The movie’s advisor on all things related to space travel is more hopeful about humankind’s future decisions, though.
Retired NASA astronaut-turned-consultant for private aerospace company SpaceX, Garrett Reisman tells Inverse what it was like teaching actor Brad Pitt how to fly a spacecraft and pretend he’s in space.
“We aren’t that commercial in the way you see in the movie,” Reisman says of his science-focused work.
He also admits that the vision of commercial space travel as depicted in Ad Astra is not exactly the future he would like to see.
When asked whether this is where we’re headed, he laughs and says, “I hope not, I saw the Applebee’s on the moon.”
In the past couple of years, we have gotten closer to commercial space travel and the possibility of inhabiting other worlds than ever before. And the film is one of the first to explore that in a realistic, toned-down approach. But what it lacks in extraterrestrial drama, it makes up for in interplanetary gloominess.

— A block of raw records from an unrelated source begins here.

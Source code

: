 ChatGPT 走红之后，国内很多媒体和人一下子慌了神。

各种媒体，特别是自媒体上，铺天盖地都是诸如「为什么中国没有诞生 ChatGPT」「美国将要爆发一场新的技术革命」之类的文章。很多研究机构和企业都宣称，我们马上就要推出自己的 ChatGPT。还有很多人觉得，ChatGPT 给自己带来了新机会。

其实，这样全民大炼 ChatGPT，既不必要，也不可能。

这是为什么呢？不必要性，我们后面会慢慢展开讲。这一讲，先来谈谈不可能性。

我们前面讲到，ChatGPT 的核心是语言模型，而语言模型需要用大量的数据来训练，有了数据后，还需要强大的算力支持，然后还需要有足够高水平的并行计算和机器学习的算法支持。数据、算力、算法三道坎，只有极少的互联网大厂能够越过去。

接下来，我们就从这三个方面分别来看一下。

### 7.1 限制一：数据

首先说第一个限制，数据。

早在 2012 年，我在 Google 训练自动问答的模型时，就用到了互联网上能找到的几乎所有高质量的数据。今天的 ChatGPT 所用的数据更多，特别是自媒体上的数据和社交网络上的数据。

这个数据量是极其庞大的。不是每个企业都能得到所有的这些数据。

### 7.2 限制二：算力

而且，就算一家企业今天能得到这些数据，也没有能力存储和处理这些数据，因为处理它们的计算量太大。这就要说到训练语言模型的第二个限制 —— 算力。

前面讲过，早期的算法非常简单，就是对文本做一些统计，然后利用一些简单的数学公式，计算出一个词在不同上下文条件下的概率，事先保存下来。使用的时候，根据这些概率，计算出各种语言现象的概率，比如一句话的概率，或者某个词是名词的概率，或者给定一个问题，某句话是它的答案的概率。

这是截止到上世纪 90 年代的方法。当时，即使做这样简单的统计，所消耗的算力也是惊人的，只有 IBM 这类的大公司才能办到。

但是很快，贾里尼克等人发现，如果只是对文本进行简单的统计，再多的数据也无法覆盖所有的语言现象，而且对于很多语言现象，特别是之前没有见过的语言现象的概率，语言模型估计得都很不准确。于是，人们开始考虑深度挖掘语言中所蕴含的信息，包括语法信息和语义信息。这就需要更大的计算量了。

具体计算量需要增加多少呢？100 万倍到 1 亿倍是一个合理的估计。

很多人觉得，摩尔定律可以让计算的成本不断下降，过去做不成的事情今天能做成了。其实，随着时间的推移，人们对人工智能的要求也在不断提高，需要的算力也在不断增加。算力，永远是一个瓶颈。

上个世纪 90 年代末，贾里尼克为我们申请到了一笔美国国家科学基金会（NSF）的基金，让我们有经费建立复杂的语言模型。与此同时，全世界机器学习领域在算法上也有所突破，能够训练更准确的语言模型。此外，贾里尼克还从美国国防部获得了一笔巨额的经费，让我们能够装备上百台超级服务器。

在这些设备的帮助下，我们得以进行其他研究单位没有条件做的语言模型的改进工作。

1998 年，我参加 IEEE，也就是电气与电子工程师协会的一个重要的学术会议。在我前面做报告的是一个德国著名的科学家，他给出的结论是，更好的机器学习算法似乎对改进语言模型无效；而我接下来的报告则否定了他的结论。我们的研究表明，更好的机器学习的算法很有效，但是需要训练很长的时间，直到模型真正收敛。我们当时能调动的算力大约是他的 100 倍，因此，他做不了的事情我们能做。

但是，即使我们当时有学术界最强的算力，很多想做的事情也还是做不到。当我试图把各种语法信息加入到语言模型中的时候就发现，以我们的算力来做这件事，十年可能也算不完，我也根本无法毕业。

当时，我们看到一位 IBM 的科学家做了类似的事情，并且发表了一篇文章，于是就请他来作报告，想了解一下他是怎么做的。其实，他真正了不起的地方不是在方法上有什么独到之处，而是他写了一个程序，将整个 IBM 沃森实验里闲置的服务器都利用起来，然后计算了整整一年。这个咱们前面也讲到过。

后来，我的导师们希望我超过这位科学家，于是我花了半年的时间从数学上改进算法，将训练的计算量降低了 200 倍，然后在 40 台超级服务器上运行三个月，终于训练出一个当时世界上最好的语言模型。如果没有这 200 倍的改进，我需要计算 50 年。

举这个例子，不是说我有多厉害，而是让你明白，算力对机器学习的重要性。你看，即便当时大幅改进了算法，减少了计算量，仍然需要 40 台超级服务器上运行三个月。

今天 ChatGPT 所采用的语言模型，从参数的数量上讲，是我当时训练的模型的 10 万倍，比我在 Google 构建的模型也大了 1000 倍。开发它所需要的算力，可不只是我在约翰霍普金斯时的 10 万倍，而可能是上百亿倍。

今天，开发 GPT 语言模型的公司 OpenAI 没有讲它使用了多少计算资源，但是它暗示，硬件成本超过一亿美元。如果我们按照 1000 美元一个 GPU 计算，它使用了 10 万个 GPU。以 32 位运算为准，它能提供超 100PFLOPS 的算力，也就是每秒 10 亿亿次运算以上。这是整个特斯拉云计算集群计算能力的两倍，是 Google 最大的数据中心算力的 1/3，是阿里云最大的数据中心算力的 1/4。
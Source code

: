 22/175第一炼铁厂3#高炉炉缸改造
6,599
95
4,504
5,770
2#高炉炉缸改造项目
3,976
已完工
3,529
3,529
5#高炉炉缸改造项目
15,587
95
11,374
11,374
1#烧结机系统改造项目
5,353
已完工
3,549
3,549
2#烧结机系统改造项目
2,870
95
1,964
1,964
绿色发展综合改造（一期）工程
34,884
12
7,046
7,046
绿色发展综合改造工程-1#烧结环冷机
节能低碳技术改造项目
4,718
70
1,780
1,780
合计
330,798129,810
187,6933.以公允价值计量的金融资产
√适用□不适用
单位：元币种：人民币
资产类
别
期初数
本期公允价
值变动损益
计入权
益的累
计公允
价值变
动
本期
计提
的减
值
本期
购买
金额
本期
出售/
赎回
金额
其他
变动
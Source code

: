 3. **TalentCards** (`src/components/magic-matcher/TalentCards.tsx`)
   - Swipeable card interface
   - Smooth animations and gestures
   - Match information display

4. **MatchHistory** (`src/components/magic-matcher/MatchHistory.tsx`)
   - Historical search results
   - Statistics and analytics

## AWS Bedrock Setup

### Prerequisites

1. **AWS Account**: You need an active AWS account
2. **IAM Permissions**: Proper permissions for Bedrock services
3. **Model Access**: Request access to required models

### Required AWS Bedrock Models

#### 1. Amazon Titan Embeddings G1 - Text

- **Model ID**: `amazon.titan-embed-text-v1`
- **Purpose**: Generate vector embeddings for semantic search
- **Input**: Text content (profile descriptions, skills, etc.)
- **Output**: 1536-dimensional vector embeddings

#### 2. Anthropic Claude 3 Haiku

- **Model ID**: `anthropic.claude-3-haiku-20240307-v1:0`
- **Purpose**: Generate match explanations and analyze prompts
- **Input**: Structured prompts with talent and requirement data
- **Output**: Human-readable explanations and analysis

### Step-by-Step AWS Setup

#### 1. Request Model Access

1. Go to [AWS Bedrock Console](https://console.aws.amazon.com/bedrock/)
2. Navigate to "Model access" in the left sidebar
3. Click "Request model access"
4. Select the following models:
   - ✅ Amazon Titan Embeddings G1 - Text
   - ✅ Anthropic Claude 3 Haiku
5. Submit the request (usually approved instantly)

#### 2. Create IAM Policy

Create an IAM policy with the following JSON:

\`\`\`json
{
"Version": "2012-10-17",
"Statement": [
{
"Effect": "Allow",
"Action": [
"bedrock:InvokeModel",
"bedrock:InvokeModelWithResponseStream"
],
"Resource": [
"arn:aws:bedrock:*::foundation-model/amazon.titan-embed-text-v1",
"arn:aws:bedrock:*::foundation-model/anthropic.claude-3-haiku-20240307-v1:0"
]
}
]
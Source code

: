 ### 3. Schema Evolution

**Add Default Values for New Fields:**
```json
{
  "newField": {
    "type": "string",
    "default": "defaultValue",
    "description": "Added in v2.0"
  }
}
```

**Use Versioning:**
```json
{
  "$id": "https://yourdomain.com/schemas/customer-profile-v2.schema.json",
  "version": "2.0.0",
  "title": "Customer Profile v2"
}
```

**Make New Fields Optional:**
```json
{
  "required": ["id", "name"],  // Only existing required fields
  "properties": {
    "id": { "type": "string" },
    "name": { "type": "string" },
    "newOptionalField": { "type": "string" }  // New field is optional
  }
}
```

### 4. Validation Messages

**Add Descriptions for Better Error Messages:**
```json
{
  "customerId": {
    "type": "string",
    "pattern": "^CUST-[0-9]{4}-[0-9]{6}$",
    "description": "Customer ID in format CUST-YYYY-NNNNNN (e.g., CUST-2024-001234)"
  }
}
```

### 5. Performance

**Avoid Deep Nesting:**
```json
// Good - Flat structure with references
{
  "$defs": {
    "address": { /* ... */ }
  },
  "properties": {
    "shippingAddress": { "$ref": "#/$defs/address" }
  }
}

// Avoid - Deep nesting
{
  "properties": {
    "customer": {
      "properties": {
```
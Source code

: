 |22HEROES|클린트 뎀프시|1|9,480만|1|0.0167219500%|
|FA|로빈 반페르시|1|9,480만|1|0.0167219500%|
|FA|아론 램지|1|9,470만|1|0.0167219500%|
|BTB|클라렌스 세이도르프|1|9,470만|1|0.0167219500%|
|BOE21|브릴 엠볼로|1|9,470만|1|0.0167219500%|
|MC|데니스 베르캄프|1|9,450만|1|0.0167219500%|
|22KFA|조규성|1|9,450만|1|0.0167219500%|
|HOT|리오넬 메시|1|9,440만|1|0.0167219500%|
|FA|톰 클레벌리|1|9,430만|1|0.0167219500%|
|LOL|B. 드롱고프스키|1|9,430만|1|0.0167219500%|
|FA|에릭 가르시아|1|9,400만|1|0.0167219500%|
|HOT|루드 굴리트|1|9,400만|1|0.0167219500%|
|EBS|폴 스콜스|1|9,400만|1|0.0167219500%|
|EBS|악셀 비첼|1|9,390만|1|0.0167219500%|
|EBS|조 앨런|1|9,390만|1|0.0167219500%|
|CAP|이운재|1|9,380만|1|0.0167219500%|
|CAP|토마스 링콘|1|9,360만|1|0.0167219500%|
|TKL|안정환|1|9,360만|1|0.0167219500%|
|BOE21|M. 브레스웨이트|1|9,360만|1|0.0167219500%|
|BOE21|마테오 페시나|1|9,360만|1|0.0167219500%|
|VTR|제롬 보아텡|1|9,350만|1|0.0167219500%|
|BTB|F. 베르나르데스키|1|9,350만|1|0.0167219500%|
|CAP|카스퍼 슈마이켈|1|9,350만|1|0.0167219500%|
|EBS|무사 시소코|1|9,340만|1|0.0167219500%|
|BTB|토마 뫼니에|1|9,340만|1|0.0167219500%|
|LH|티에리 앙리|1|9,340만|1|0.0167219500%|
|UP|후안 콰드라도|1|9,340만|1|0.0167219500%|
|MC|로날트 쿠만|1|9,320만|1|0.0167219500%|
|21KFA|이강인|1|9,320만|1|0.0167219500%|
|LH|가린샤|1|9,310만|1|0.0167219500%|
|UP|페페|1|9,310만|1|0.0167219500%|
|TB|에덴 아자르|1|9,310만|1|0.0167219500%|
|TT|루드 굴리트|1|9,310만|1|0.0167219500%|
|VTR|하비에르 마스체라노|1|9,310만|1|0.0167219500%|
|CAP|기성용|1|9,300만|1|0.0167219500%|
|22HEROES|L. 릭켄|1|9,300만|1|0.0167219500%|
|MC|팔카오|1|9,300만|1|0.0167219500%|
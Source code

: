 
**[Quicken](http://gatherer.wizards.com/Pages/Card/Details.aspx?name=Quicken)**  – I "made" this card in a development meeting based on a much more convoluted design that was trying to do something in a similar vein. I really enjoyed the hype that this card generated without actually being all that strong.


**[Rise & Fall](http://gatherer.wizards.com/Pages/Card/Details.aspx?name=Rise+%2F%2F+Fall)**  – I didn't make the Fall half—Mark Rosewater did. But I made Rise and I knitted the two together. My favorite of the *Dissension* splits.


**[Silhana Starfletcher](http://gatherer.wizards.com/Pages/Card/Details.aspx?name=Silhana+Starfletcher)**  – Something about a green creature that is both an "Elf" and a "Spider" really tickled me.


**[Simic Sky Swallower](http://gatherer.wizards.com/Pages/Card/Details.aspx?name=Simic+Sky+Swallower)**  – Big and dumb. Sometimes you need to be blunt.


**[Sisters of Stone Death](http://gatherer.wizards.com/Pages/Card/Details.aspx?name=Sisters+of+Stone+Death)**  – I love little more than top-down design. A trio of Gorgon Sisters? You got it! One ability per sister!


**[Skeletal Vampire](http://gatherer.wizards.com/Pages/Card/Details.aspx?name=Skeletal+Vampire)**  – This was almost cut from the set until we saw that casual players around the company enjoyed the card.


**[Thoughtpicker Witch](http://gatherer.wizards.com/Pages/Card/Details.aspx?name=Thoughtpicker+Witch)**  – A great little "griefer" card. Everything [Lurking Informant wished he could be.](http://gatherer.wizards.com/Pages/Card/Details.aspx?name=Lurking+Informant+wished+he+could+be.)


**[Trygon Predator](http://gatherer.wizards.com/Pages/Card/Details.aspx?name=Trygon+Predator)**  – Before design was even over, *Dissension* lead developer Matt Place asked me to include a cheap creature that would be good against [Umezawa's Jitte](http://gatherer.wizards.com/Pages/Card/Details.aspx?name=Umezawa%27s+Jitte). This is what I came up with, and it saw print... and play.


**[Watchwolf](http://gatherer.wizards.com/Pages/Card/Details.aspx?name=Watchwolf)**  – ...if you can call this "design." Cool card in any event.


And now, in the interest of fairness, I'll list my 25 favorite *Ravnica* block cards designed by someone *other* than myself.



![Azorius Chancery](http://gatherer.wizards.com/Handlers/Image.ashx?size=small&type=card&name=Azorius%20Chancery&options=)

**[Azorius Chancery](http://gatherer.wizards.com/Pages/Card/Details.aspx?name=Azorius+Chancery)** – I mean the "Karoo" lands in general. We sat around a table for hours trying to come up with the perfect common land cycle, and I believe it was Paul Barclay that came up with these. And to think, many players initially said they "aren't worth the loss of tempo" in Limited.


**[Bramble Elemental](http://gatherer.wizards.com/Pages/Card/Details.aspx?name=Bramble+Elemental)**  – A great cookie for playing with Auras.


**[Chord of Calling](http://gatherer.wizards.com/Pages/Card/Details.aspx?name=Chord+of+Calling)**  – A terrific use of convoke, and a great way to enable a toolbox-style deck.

Set in the not-so-distant future, Ad Astra warns of what would happen if humanity packed in a strong dose of capitalism on its way to colonize outer space. The movie follows astronaut Roy McBride (Pitt) as he journeys into the depths of space to reach out to his father, whom he thought had died during an ill-fated mission to Neptune. On his way to Neptune, McBride gets on a commercial flight to the moon, fends off pirates fighting over lunar resources, and lands on a dystopian Mars that’s divided up in different colonies.
It all seems a little too real, as venture capitalists continue to pour their billions into investments in commercial space travel.
Reisman, however, suspects that rather than becoming a future cosmic tourist trap, space travel will evolve the same way air travel has. When it was first introduced, air travel was quite exclusive, reserved only for the movie stars and elites. But today, booking a commercial flight is no longer that special.
“That will happen someday in space too, it will be a sign of progress,” Reisman says. “[Space travel] is going to be more mundane.”
Reisman joined NASA in 1998 and was part of the International Space Station crew for a total of 95 days in space. He left the agency in 2011 and joined the commercial side of spaceflight as part of Elon Musk’s SpaceX.
“In some ways it’s very different, and in other ways it’s pretty much the same,” Reisman says of working for both NASA and SpaceX.
And while the same physics and technology apply to both sectors of space travel, and oftentimes the two entities collaborate on partnerships, decision making is a lot faster and more agile on the private side.
But it’s those public-private interactions that contribute to Reisman’s hopeful outlook on the future of space travel.
“All the private-public partnerships, all these other companies and people getting involved and interested in space, that’s really heartening to me,” he says.
If anything, Reisman is looking forward to the future additions to spacecrafts. The space engineer had his eye on the spaceship that McBride was piloting on his quest to Neptune, which he describes as “really neat” and hopes to get to fly one day.
For now, though, Reisman did teach Pitt how to fly a spaceship, which he says was an easy task since Pitt already has experience as a pilot. “The coolest day for me on this project,” Reisman says, was when he imparted Pitt with his wisdom. “We sat in the cockpit…he looked very natural.”
Aside from lending his space engineer experience, Reisman also contributed his expertise dealing with interpersonal issues in space.
“Two things I mentioned while talking to Gray,” Reisman says. “During a long duration expedition, the worst things to have are ego and incompetence…two things that would break apart crew cohesion.”
And of course, these factors make an appearance in the movie.